Für einmal musste rinarsson.ch das Spiel via TV verfolgen und nicht wie gewohnt im Stadion, deshalb gibt es an dieser Stelle eine Ferndiagnose. Und man kann sich dabei nur den Worten von SF-TV-Experte Alain Sutter anschliessen: „Barnetta hat die Schweizer wachgeküsst.“ Das Schneewittchen war in erster Linie Marco Streller, der seine Tore 10 und 11 im Nationalteam erzielte. Das ergibt bei 25 Länderspielen eine Quote von 0,44 Tore/Partie. Zum Vergleich: Alex Frei hat eine Quote von 0,57 Tore/Spiel. Nur dass auch diese Relationen gewahrt bleiben. Aber wir anerkennen an dieser Stelle die Leistung des langen Baslers und freuen uns, dass der Stürchli auf Touren kommt. Offenbar vermag in der gegnerischen Abwehr wieder für mehr rauchende Köpfe zu sorgen, seit er sein temporäres Abkehren vom Genuss des blauen Dunsts wieder aufgegeben hat. Und es war sicher nicht nur die dem Tabak zugeneigte Klientel im Letzigrund, die ihm den verdienten Applaus bei seiner Auswechslung spendierte.

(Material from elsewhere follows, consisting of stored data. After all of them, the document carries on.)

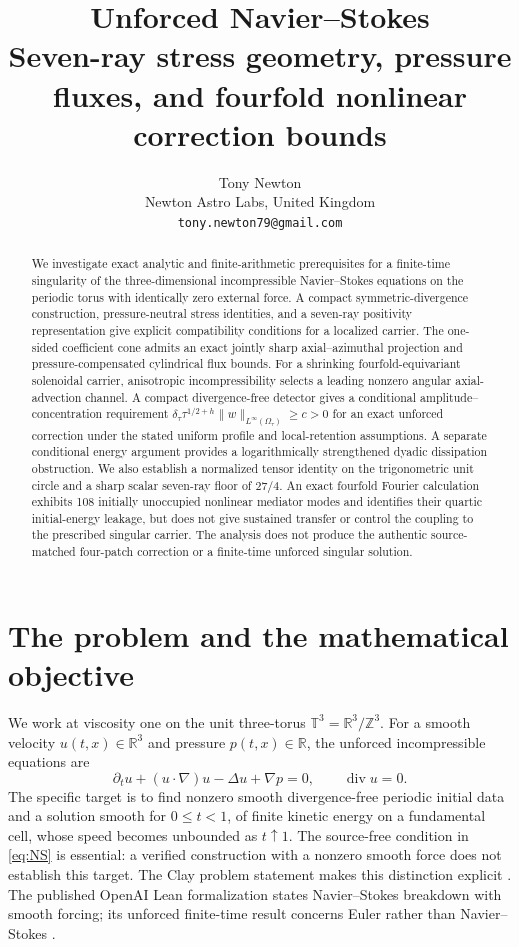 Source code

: \documentclass[11pt,a4paper]{article}
\title{\vspace{-1.2em}\bfseries\LARGE Unforced Navier--Stokes\\[0.45em]
  \large\mdseries Seven-ray stress geometry, pressure fluxes, and fourfold nonlinear correction bounds}
\author{Tony Newton\\\small Newton Astro Labs, United Kingdom\\
  \small\texttt{tony.newton79@gmail.com}}
\date{}
\theoremstyle{plain}
\theoremstyle{definition}
\newcommand{\R}{\mathbb{R}}
\newcommand{\T}{\mathbb{T}^{3}}
\newcommand{\diver}{\operatorname{div}}
\begin{document}
\maketitle
\thispagestyle{plain}
\begin{abstract}
We investigate exact analytic and finite-arithmetic prerequisites for a
finite-time singularity of the three-dimensional incompressible Navier--Stokes
equations on the periodic torus with identically zero external force.
A compact symmetric-divergence construction, pressure-neutral stress
identities, and a seven-ray positivity representation give explicit
compatibility conditions for a localized carrier. The one-sided
coefficient cone admits an exact jointly sharp axial--azimuthal
projection and pressure-compensated cylindrical flux bounds.
For a shrinking fourfold-equivariant solenoidal carrier, anisotropic
incompressibility selects a leading nonzero angular axial-advection
channel. A compact divergence-free detector gives a conditional
amplitude--concentration requirement
\(\delta_\tau\tau^{1/2+h}\|w\|_{L^\infty(\Omega_\tau)}\geq c>0\)
for an exact unforced correction under the stated uniform profile
and local-retention assumptions. A separate conditional
energy argument provides a logarithmically strengthened dyadic
dissipation obstruction. We also establish a normalized tensor identity
on the trigonometric unit circle and a sharp scalar seven-ray floor
of \(27/4\). An exact fourfold Fourier calculation exhibits 108 initially
unoccupied nonlinear mediator modes and identifies their quartic
initial-energy leakage, but does not give sustained transfer or control
the coupling to the prescribed singular carrier.
The analysis does not produce the authentic source-matched
four-patch correction or a finite-time unforced singular solution.
\end{abstract}

\section{The problem and the mathematical objective}

We work at viscosity one on the unit three-torus
$\T=\R^{3}/\mathbb{Z}^{3}$. For a smooth velocity $u(t,x)\in\R^{3}$
and pressure $p(t,x)\in\R$, the unforced incompressible equations are
\begin{equation}\label{eq:NS}
  \partial_tu+(u\cdot\nabla)u-\Delta u+\nabla p=0,
  \qquad \diver u=0.
\end{equation}
The specific target is to find nonzero smooth divergence-free periodic
initial data and a solution smooth for $0\le t<1$, of finite kinetic
energy on a fundamental cell, whose speed becomes unbounded as $t\uparrow1$.
The source-free condition in \eqref{eq:NS} is essential: a verified
construction with a nonzero smooth force does not establish this target.
The Clay problem statement makes this distinction explicit
\cite{Fefferman2000}. The published OpenAI Lean formalization states
Navier--Stokes breakdown with smooth forcing; its unforced finite-time
result concerns Euler rather than Navier--Stokes \cite{OpenAI2026}.
\end{document}
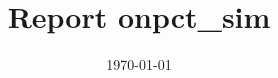 \documentclass[a4wide]{article}
\title{Report onpct_sim} \\
\date{\today}
\begin{document}
\maketitle
\begin{figure}[h]
\caption{ }
\label{fig:example}
\end{figure}
\end{document}
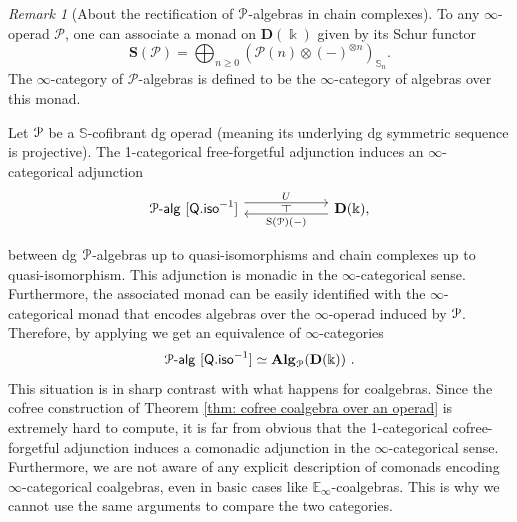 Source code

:\documentclass{proc-l}
\renewcommand{\mathcal}{\EuScript}
\newcommand{\onepalg}{\mathcal{P}\text{-}\mathsf{alg}}
\theoremstyle{plain}
\theoremstyle{definition}
\theoremstyle{remark}
\newtheorem{remark}[{theorem}]{Remark}
\newcommand{\kk}{\Bbbk}
\begin{document}
\begin{remark}[{About the rectification of $\mathcal{P}$-algebras in chain complexes}]%
\label{Remark:3.3}
To any $\infty$-operad $\mathscr{P}$, one can associate a monad on $\mathbf{D}(\kk)$ given by its Schur functor
\[
\mathbf{S}(\mathscr{P}) = \bigoplus_{n \geq 0} \left(\mathscr{P}(n) \otimes (-)^{\otimes n}\right)_{\mathbb{S}_n}.
\]
The $\infty$-category of $\mathscr{P}$-algebras is defined to be the $\infty$-category of algebras over this monad.

Let $\mathcal{P}$ be a $\mathbb{S}$-cofibrant dg operad (meaning its underlying dg symmetric sequence is projective). The  1-categorical free-forgetful adjunction induces an $\infty$-categorical adjunction
\[
\begin{tikzcd}[column sep=5pc,row sep=3pc]
\onepalg~[\mathsf{Q.iso}^{-1}] \arrow[r, shift left=1.1ex, "U"{name=F}] & \mathbf{D}(\kk), \arrow[l, shift left=.75ex, "\mathrm{S}(\mathcal{P})(-)"{name=U}]
\arrow[phantom, from=F, to=U, , "\dashv" rotate=90]
\end{tikzcd}
\]

between dg $\mathcal{P}$-algebras up to quasi-isomorphisms and chain complexes up to quasi-isomorphism. This adjunction is monadic in the $\infty$-categorical sense. Furthermore, the associated monad can be easily identified with the $\infty$-categorical monad that encodes algebras over the $\infty$-operad induced by $\mathcal{P}$. Therefore, by applying \cite[Theorem 4.7.3.5]{HigherAlgebra} we get an equivalence of $\infty$-categories
\[
\onepalg~[\mathsf{Q.iso}^{-1}] \simeq \mathbf{Alg}_{\mathcal{P}}(\mathbf{D}(\kk))~.
\]
This situation is in sharp contrast with what happens for coalgebras. Since the cofree construction of Theorem \ref{thm: cofree coalgebra over an operad} is extremely hard to compute, it is far from obvious that the 1-categorical cofree-forgetful adjunction induces a comonadic adjunction in the $\infty$-categorical sense. Furthermore, we are not aware of any explicit description of comonads encoding $\infty$-categorical coalgebras, even in basic cases like $\mathbb{E}_\infty$-coalgebras. This is why we cannot use the same arguments to compare the two categories.
\end{remark}
\end{document}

Aber zurück zur Märchenwelt: Der unerschrockene Ritter Barnetta schoss auch noch den rechten Fuss von Hakan Yakin an, der damit zu seinem ersten Länderspieltor seit den Zeiten der Gebrüder Grimm (gefühlt) kam. Aber wir wollen ja auch nicht unfair sein. Yakin fiel diesmal sicher nicht wegen seiner Frisur auf, wie ja Weltwoche-Blogger Walter De Gregorio schon nicht ganz unkorrekt bemerkt hatte. Entsprechend sauer schien er (wie gesagt, wir waren diesmal nicht direkt auf Tuchfühlung mit den Spielern) über seine Auswechslung zur Pause zu sein. Im Gegensatz zu den anderen ausgewechselten Teamkollegen wie Philippe Senderos (was bitte sehr war mit ihm los???), setzte er sich nicht dick eingehüllt in die schwarze Winterjacke auf die Spielerbank, sondern stand im leichten roten Trainer im Spielereingang, die grossen Kopfhörer bereits um den Hals.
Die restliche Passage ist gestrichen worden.